**TASK TO COMPLETE**
Say how many lines in the entries below have the word "date" in them, giving only the number.

[Source data]

========

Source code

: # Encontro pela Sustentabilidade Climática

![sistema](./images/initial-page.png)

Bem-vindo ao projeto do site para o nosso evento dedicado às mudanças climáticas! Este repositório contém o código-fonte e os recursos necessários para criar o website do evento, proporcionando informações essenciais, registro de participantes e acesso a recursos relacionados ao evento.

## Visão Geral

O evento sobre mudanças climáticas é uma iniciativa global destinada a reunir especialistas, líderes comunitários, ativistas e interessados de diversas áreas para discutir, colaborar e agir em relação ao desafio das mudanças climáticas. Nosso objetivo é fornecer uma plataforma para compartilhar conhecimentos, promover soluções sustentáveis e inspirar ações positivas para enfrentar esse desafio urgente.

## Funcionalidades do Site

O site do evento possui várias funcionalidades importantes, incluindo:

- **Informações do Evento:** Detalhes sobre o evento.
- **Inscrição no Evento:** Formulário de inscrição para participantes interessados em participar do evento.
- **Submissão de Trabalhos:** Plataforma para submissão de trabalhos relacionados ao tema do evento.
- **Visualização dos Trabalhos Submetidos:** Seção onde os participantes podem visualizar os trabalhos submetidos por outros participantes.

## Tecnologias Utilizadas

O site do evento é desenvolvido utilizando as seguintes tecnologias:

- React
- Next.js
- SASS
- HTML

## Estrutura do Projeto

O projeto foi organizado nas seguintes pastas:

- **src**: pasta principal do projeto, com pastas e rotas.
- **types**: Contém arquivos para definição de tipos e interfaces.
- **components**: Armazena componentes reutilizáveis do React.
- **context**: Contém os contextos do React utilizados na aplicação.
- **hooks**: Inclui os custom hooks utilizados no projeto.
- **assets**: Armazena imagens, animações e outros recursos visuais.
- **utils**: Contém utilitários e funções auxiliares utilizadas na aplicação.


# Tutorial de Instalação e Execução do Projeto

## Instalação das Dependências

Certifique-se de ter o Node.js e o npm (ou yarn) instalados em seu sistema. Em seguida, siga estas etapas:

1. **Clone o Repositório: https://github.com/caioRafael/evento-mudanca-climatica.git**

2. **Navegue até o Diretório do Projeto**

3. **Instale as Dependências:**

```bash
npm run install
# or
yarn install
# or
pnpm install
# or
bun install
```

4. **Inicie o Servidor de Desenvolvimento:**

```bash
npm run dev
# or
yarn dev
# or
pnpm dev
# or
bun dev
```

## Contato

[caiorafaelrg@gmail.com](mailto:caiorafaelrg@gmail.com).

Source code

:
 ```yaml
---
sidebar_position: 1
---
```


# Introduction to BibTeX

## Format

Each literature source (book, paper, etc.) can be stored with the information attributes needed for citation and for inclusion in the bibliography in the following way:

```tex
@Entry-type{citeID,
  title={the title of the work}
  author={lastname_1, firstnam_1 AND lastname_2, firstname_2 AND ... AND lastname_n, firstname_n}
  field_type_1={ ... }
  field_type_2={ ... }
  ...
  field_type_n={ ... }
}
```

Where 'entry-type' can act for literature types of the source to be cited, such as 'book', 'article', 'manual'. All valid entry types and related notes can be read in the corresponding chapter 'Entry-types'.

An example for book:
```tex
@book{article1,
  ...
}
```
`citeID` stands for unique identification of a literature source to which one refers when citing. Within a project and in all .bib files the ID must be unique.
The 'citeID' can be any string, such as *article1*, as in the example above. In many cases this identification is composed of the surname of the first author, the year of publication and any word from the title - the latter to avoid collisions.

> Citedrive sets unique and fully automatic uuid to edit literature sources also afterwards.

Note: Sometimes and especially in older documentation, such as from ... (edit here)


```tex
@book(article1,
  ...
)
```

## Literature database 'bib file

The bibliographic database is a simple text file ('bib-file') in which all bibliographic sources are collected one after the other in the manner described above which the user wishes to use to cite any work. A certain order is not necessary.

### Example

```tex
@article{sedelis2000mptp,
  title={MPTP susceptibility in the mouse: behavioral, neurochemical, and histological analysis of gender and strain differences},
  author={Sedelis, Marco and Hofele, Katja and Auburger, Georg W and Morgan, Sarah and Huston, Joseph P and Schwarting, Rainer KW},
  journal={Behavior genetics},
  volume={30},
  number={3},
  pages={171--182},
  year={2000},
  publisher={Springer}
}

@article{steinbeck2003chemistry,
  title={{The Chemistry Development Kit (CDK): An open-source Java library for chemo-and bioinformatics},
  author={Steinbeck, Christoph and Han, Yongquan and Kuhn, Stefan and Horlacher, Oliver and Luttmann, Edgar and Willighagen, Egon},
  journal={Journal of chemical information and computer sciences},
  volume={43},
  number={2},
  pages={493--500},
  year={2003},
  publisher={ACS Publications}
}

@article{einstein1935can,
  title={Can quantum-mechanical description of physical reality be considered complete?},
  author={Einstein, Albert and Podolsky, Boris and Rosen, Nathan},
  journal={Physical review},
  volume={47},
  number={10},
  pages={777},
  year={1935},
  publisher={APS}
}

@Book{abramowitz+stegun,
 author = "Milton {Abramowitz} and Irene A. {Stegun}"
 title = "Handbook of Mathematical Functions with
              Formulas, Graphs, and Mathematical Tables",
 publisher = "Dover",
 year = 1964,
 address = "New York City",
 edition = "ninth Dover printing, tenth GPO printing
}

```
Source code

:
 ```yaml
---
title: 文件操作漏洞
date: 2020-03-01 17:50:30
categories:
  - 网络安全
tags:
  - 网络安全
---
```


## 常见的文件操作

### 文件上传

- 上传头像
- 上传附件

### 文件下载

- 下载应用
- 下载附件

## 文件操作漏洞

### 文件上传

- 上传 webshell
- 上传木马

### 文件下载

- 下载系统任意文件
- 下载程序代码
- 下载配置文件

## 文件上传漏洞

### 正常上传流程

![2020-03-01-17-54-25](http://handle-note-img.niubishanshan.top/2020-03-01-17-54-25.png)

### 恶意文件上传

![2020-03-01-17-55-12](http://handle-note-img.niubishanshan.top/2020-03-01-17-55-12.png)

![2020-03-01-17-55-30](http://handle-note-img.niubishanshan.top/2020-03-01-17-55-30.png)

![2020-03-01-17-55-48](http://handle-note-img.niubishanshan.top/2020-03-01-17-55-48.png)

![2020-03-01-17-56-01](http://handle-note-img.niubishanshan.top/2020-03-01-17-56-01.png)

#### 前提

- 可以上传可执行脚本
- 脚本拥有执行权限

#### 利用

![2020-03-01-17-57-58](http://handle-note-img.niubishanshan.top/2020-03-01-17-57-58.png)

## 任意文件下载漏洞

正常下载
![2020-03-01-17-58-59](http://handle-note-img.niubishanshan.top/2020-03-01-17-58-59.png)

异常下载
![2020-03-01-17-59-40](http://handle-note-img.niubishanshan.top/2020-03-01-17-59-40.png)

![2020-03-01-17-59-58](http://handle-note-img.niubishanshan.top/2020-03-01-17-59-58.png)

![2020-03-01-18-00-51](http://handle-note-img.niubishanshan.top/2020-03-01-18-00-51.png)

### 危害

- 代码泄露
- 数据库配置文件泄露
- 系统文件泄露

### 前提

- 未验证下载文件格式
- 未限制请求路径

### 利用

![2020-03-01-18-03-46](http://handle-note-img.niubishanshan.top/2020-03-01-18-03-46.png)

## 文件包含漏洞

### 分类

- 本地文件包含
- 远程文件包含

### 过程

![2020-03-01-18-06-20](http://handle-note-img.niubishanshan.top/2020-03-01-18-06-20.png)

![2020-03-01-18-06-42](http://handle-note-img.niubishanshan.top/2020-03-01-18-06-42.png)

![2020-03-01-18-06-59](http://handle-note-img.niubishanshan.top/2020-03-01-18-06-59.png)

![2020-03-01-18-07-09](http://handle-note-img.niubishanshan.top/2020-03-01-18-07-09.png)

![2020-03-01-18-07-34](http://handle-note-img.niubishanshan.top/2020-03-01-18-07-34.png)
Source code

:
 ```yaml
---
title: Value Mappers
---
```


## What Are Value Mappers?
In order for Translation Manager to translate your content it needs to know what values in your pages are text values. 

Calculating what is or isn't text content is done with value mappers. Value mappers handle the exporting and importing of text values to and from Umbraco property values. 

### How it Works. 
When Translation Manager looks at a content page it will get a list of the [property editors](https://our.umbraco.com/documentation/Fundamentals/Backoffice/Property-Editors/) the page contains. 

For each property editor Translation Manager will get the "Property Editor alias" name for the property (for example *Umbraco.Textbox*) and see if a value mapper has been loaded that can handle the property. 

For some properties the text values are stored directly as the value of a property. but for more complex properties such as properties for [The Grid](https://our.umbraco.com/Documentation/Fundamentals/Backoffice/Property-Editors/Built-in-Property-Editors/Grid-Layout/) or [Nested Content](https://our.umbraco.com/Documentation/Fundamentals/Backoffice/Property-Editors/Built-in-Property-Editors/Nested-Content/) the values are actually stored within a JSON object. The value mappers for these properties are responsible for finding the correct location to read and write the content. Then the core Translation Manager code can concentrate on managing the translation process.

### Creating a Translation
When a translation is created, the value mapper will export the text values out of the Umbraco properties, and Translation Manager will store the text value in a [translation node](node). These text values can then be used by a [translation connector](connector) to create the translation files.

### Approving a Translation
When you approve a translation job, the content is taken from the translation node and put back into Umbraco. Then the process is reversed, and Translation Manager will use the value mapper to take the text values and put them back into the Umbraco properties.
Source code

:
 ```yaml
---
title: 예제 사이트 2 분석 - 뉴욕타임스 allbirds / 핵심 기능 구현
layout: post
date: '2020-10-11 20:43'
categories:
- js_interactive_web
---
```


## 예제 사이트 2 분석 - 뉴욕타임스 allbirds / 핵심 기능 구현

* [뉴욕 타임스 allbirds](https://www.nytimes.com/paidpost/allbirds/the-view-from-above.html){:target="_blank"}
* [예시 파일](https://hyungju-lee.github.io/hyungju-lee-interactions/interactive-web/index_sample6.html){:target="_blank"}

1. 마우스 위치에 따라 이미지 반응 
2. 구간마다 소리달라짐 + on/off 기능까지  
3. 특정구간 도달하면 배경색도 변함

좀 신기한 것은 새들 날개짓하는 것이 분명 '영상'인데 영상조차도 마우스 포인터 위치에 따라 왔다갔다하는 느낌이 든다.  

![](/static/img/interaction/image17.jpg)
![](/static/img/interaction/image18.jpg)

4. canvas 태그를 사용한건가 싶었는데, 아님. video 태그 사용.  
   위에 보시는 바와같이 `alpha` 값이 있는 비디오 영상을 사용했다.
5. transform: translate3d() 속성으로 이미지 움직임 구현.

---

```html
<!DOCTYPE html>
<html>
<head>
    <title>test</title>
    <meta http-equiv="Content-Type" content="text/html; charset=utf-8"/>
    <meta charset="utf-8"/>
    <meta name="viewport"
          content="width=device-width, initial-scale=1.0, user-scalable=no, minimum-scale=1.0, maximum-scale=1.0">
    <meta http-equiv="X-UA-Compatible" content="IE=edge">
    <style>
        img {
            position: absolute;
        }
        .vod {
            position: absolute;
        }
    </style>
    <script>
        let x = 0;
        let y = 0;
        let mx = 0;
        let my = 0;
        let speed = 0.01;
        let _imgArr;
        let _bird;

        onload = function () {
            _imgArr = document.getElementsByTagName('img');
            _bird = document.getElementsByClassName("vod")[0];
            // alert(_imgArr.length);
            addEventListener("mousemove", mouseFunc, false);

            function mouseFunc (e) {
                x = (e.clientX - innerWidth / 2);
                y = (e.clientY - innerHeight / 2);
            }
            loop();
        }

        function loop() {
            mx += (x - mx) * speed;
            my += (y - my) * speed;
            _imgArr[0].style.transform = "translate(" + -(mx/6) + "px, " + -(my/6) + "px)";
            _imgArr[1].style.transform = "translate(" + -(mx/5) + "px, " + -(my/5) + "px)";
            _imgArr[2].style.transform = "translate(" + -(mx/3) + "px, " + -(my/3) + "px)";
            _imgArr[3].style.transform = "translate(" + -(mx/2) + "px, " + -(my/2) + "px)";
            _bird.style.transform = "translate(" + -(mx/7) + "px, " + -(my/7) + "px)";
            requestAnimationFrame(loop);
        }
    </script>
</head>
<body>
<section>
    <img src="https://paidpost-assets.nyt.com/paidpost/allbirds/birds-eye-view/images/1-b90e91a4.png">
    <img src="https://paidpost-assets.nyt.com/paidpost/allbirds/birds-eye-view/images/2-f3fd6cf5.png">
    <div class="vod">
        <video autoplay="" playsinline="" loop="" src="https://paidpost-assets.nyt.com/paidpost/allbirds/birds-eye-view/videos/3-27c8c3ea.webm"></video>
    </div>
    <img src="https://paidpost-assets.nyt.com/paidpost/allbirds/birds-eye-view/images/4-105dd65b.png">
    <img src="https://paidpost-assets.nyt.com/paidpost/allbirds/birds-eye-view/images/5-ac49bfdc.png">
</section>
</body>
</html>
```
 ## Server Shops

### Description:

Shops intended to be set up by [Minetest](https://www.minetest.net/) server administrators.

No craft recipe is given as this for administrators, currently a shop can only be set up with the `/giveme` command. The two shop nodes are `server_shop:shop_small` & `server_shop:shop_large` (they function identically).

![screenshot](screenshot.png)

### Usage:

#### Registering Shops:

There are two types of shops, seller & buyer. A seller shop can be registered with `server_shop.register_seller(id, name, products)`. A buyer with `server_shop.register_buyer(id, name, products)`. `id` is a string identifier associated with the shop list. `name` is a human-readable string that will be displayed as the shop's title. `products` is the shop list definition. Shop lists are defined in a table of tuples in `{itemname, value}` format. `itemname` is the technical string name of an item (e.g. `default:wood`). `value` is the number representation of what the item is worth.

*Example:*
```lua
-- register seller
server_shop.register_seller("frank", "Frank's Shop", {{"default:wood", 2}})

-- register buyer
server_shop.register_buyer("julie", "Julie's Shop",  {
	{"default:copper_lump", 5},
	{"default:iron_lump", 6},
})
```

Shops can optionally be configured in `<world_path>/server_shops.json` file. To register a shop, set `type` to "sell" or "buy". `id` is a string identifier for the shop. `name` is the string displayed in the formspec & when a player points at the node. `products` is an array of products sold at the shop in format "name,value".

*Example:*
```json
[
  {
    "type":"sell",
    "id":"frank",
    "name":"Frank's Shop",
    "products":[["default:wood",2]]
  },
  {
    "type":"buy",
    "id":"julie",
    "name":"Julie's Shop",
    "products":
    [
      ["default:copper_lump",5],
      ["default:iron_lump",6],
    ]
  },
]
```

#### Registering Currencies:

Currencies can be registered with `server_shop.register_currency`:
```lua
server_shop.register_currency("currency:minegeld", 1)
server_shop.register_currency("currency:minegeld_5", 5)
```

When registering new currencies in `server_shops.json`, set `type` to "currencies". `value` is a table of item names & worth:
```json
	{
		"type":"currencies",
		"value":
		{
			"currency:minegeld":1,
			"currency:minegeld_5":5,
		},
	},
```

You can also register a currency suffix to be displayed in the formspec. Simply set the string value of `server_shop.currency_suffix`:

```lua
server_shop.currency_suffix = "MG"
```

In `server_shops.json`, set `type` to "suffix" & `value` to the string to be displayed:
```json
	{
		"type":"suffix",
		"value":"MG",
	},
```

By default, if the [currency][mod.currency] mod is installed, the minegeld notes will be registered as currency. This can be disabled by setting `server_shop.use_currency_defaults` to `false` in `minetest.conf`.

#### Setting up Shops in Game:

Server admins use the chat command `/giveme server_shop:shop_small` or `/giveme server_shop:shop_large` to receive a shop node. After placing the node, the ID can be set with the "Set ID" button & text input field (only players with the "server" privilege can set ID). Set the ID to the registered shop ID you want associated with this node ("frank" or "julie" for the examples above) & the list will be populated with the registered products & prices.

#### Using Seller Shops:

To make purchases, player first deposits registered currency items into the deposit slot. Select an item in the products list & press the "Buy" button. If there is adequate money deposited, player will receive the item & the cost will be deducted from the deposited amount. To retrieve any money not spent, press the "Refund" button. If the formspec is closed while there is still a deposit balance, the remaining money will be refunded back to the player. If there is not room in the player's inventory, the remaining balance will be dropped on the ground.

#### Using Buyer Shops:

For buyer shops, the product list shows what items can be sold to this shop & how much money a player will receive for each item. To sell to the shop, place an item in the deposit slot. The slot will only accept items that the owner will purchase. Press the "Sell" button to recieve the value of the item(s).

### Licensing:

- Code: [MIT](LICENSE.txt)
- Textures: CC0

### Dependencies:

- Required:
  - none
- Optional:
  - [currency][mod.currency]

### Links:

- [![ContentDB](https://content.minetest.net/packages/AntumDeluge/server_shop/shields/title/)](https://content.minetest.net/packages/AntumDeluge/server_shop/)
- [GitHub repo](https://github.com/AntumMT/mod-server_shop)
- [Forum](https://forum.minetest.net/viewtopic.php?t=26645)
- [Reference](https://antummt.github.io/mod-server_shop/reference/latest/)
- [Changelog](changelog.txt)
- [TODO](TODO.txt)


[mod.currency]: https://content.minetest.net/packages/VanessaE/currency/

========

**RESPONSE TO THIS EXERCISE**
2